4A_62/2019, 4A_354/2019

Arrêt du 6 août 2019

Ire Cour de droit civil

Composition

Mmes les juges Kiss, présidente, Niquille et May Canellas.

Greffier : M. Thélin.

Participants à la procédure

D.________,

demandeur et recourant,

contre

A.________,

B.________ et

C.________,

représentés par Me Stéphane Jordan,

défendeurs et intimés;

E.________,

partie intéressée.

Objet

arbitrage interne; composition du tribunal arbitral

recours contre les prononcés de la Chambre des affaires arbitrales du Tribunal
cantonal du canton du Valais du 14 décembre 2018 (4A_62/2019)et du 5 juillet
2019 (4A_354/2019).

Faits :

A. 

D.________, A.________, B.________ et C.________ se sont liés par un contrat de
société simple en vue d'exercer dans des locaux communs, à Sion, leurs
professions d'avocat et de notaire.

Par une convention du 31 janvier 2008, les associés ont convenu que Me
D.________ quitterait la société et que celle-ci continuerait entre les trois
autres associés. La convention réglait les modalités financières de la sortie
de Me D.________ et elle incluait une clause d'arbitrage : un litige devrait
être résolu par une ou un arbitre unique à désigner par le Bâtonnier de l'Ordre
des avocats valaisans.

Le 21 février 2008, le Bâtonnier a désigné Me E.________, avocate, en qualité
d'arbitre unique siégeant à Sierre.

Me D.________ a ouvert action contre ses trois anciens associés devant
l'arbitre unique ainsi désignée. Il a notamment réclamé un million de francs
pour liquidation de la société simple et un million de francs à titre de
dommages-intérêts.

L'arbitre unique a rendu une sentence finale le 16 septembre 2014. Accueillant
partiellement l'action, elle a condamné les défendeurs à payer solidairement
145'505 fr. en capital.

Par deux arrêts du 1er avril 2015, le Tribunal fédéral a rejeté les recours
respectivement exercés contre la sentence par le demandeur (arrêt 4A_599/2014)
et par les défendeurs (arrêt 4A_597/2014), dans la mesure où ces recours
étaient recevables.

B. 

Le 4 août 2017, le demandeur a saisi le Tribunal fédéral d'une demande de
révision tendant à l'annulation de la sentence arbitrale et à l'annulation de
l'arrêt 4A_599/2014 rendu le 1er avril 2015. Cette demande a été jugée
irrecevable le 21 septembre 2017 (arrêt 4A_393/2017 et 4F_21/2017).

C. 

Aussi le 4 août 2017, le demandeur a adressé une demande de révision au
Tribunal cantonal du canton du Valais, tendant essentiellement à l'annulation
de la sentence arbitrale. Le demandeur prétendait avoir été récemment informé
de faits propres à mettre en doute l'impartialité de l'arbitre unique dans la
procédure arbitrale, et propres à justifier, par conséquent, l'annulation de la
sentence.

Les défendeurs, d'une part, et l'arbitre unique, d'autre part, ont conclu au
rejet de cette demande, dans la mesure où elle était recevable.

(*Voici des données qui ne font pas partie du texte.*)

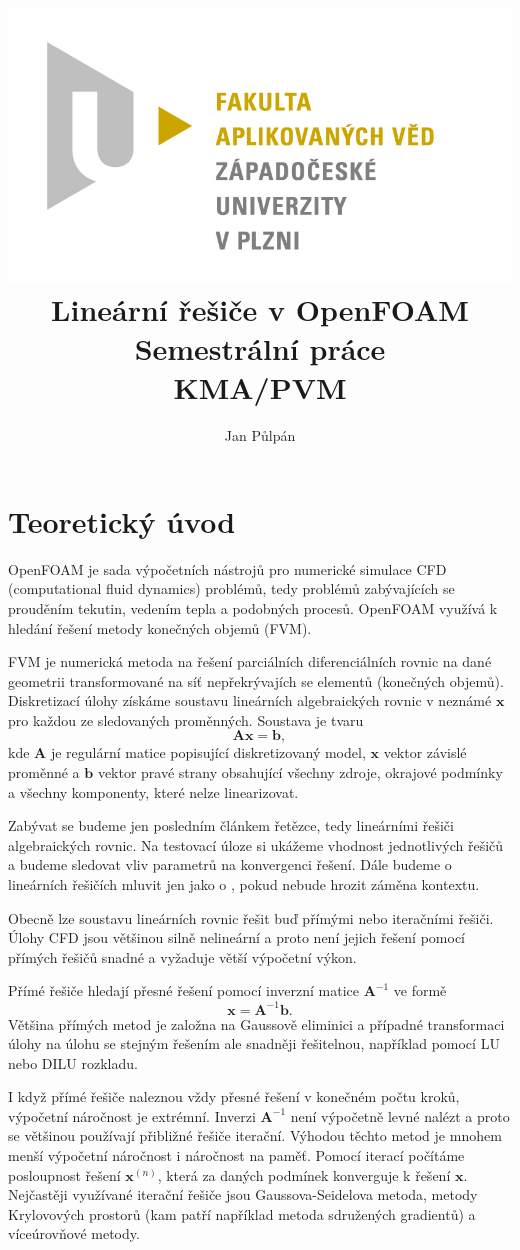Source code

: \documentclass[a4paper,12pt]{report}
\title{
	{\includegraphics[width=\linewidth]{FAV_logo.jpg}}\\[2cm]
	{Lineární řešiče v OpenFOAM}\\	
	{\small{Semestrální práce}}\\
	{\small{KMA/PVM}}\\
}
\author{Jan Půlpán}
\theoremstyle{remark}
\begin{document}
	\maketitle

	{\let\clearpage\relax \chapter{Teoretický úvod}}

	OpenFOAM je sada výpočetních nástrojů pro numerické simulace CFD (computational fluid dynamics) problémů, tedy problémů zabývajících se prouděním tekutin, vedením tepla a podobných procesů. OpenFOAM využívá k hledání řešení metody konečných objemů (FVM). 
	
	FVM je numerická metoda na řešení parciálních diferenciálních rovnic na dané geometrii transformované na síť nepřekrývajích se elementů (konečných objemů). Diskretizací úlohy získáme soustavu lineárních algebraických rovnic v neznámé $\boldsymbol{x}$ pro každou ze sledovaných proměnných. Soustava je tvaru
	\begin{equation}
		\boldsymbol{A}\boldsymbol{x} = \boldsymbol{b},
		\label{eq:linear_set}
	\end{equation}
	kde $\boldsymbol{A}$ je regulární matice popisující diskretizovaný model, $\boldsymbol{x}$ vektor závislé proměnné a $\boldsymbol{b}$ vektor pravé strany obsahující všechny zdroje, okrajové podmínky a všechny komponenty, které nelze linearizovat. 
	
	Zabývat se budeme jen posledním článkem řetězce, tedy lineárními řešiči algebraických rovnic. Na testovací úloze si ukážeme vhodnost jednotlivých řešičů a budeme sledovat vliv parametrů na konvergenci řešení. Dále budeme o lineárních řešičích mluvit jen jako o  , pokud nebude hrozit záměna kontextu.
	
	Obecně lze soustavu lineárních rovnic řešit buď přímými nebo iteračními řešiči. Úlohy CFD jsou většinou silně nelineární a proto není jejich řešení pomocí přímých řešičů snadné a vyžaduje větší výpočetní výkon.
	
	Přímé řešiče hledají přesné řešení pomocí inverzní matice $\boldsymbol{A} ^{-1}$ ve formě
$$ \boldsymbol{x} = \boldsymbol{A}^{-1} \boldsymbol{b}.$$  
Většina přímých metod je založna na Gaussově eliminici a případné transformaci úlohy na úlohu se stejným řešením ale snadněji řešitelnou, například pomocí LU nebo DILU rozkladu.

	I když přímé řešiče naleznou vždy přesné řešení v konečném počtu kroků, výpočetní náročnost je extrémní. Inverzi $\boldsymbol{A} ^{-1}$ není výpočetně levné nalézt a proto se většinou používají přibližné řešiče iterační. Výhodou těchto metod je mnohem menší výpočetní náročnost i náročnost na paměť. Pomocí iterací počítáme posloupnost řešení $\boldsymbol{x}^{(n)}$, která za daných podmínek konverguje k řešení $\boldsymbol{x}$.  Nejčastěji využívané iterační řešiče jsou Gaussova-Seidelova metoda, metody Krylovových prostorů (kam patří například metoda sdružených gradientů) a víceúrovňové metody.
	
\end{document}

La Chambre des affaires arbitrales du Tribunal cantonal a statué le 14 décembre
2018. Elle a rejeté la demande de révision, dans la mesure où elle était
recevable. Elle a notamment renoncé à vérifier si le délai de nonante jours à
compter de la découverte du motif de révision, délai imposé par l'art. 397 al.
1 CPC, était observé.

D. 

Agissant par la voie du recours en matière civile, le demandeur requiert le
Tribunal fédéral d'annuler l'arrêt de la Chambre des affaires arbitrales et de
renvoyer la cause à cette autorité pour nouvelle décision (cause 4A_62/2019).

Les défendeurs concluent principalement à l'irrecevabilité du recours et
subsidiairement à son rejet. L'arbitre unique prend position de manière
semblable.

Sans y être invités, le demandeur et les défendeurs ont respectivement déposé
une réplique et une duplique. Le Tribunal fédéral a reçu et transmis pour
information d'autres écritures encore, déposées le demandeur, les défendeurs ou
l'arbitre unique.

E. 

L'une de ces écritures supplémentaires, présentée par le demandeur et datée du
3 juillet 2019, a été adressée aussi au Tribunal cantonal. Le Président ad hoc
 de la Chambre des affaires arbitrales a répondu au demandeur le surlendemain 5
juillet que cette autorité était dessaisie depuis son arrêt du 14 décembre
2018, que l'écriture n'était donc pas prise en considération et que le
Président la retournait à son auteur.

Contre cette communication, le demandeur a saisi le Tribunal fédéral d'un
recours pour déni de justice (cause 4A_354/2019).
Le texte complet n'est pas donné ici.